Lebanon has a vibrant agricultural, agrifood and agritourism sectors. Agriculture covers around 64% of Lebanon’s total land area, and the agrifood industry offers a wide spectrum of traditional, fusion, and innovative products. Since around 2016, agritourism has emerged as a new approach to tourism in Lebanon, offering opportunities to boost both the tourism industry and rural development. This trend accelerated after 2019, in the wake of the economic crisis and the COVID-19 pandemic, as all three sectors experienced renewed growth. Many entrepreneurs began exploring more innovative and sustainable initiatives across tourism, agriculture, and rural development.
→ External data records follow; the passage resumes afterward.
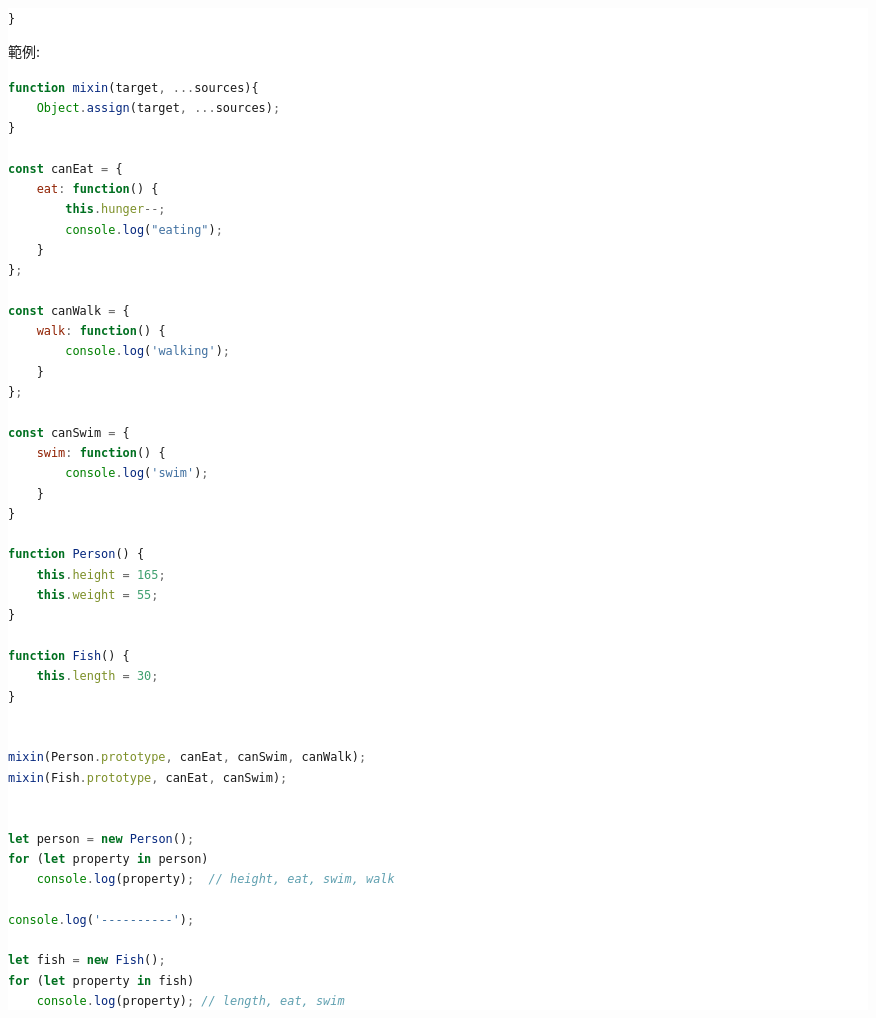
 ```javascript
}
```

範例:
```javascript
function mixin(target, ...sources){
    Object.assign(target, ...sources);
}

const canEat = {
    eat: function() {
        this.hunger--;
        console.log("eating");
    }
};

const canWalk = {
    walk: function() {
        console.log('walking');
    }
};

const canSwim = {
    swim: function() {
        console.log('swim');
    }
}

function Person() {
    this.height = 165;
    this.weight = 55;
}

function Fish() {
    this.length = 30;
}


mixin(Person.prototype, canEat, canSwim, canWalk);
mixin(Fish.prototype, canEat, canSwim);


let person = new Person();
for (let property in person)
    console.log(property);  // height, eat, swim, walk

console.log('----------');

let fish = new Fish();
for (let property in fish)
    console.log(property); // length, eat, swim
```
Despite this growth and potential, the three sectors have faced persistent challenges for decades. They are severely underfunded, suffer from a lack of state support, and operate without a coherent national strategy. The workforce in both agriculture and agrifood production is marked by high levels of informality, instability, and precarity. Many farmers and food producers are struggling to keep their business going, are heavily reliant on exports, with limited access to local markets.
These structural issues have been further exacerbated by a series of profound and overlapping crises that have affected the country over the past six years. Lebanon has been experiencing a severe economic collapse, described by the World Bank as one of the worst globally since the mid-19th century. This crisis has been characterized by a deliberate depression, the collapse of the banking sector, hyperinflation, and the rapid devaluation of the Lebanese currency. The breakdown of public services has accompanied these economic challenges, along with increasing poverty and unemployment rates, pushing large segments of the population into precarity.
In August 2020, the country was hit by the Beirut port explosion, one of the most powerful non-nuclear explosions ever recorded, killing over 200 people, injuring thousands, and causing massive destruction to homes, infrastructure, and livelihoods in the capital.
Shortly after, the global COVID-19 pandemic further exacerbated Lebanon’s socio-economic conditions. More recently, in the summer of 2024, the country was once again faced by a violent conflict, as fighting escalated between Hezbollah and the Israeli armed forces. The war, which continues to this day in southern Lebanon, has led to renewed displacement, loss of life, and the further destabilization of local economies—especially in rural and border regions.